Edinburgh, Scotland

The capital of Scotland, Edinburgh features one of the most striking fortresses in Europe, and once contained some of the densest neighborhoods in the world, just like St. Louis. Massive urban renewal and new residential quarters transformed the city into one a beautiful and livable community.

Read about Edinburgh; see it on the map.

Milan, Lombardy, Italy

Founded by the Gauls as Mediolanum, Milan later became capital of the Western Roman Empire in late antiquity. After becoming the capital of Lombardy in the Middle Ages, the city grew into a center of art and architecture under the Sforza and their patronage of Leonardo da Vinci. Today, it is a fascinating mixture of old and new, and a center of fashion as an industrial powerhouse in the economic heart of Northern Italy.

Read about Milan; see it on the map.

Naples, Campania, Italy

One of the oldest cities in Europe, and possessing a natural setting unrivaled for a major city, Naples is dirty, rough around the edges, and full of history. In many ways, I find it the most like St. Louis of all of the cities of Europe I’ve visited, possibly past its glory days but still proud.

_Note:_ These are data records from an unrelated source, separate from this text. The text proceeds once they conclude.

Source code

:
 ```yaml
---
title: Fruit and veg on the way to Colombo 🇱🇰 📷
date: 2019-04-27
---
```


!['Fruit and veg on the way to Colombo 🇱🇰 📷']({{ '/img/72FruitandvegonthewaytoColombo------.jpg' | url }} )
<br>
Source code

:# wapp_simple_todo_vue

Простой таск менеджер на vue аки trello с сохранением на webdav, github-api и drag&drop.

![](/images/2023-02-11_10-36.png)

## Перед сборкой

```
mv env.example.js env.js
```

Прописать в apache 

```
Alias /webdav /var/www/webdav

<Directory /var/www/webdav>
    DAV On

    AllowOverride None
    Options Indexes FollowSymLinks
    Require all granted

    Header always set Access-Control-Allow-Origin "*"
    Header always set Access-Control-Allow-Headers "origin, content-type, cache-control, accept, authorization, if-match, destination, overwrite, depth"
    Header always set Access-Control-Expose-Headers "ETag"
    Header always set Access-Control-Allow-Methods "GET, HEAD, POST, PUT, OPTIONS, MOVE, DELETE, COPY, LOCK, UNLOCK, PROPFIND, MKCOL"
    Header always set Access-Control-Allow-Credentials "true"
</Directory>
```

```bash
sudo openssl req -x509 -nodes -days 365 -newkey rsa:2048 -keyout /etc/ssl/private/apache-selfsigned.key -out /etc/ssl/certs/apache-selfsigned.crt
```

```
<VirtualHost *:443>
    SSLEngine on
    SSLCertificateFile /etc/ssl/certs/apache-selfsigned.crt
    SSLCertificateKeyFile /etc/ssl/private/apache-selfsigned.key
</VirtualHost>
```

Read about Naples; see it on the map

Paris, France

It’s hard to summarize the influence of Paris on American architecture in only a few sentences. The broad avenues built by Hausmann in the 19th Century have spawned many of a traffic arteries in St. Louis, while the Second Empire style in America was inspired by the streets of Parisian architecture going back centuries. Urbanism as we know it and try to replicate was born in the City of Lights.

Read about Paris; see it on the map.

Rome, Italy

More so than any other city in the world, the architecture of Rome has influenced St. Louis architecture for most of its history. Home to ancient ruins, Renaissance marvels and more domed churches than you can count, its legacy is obvious.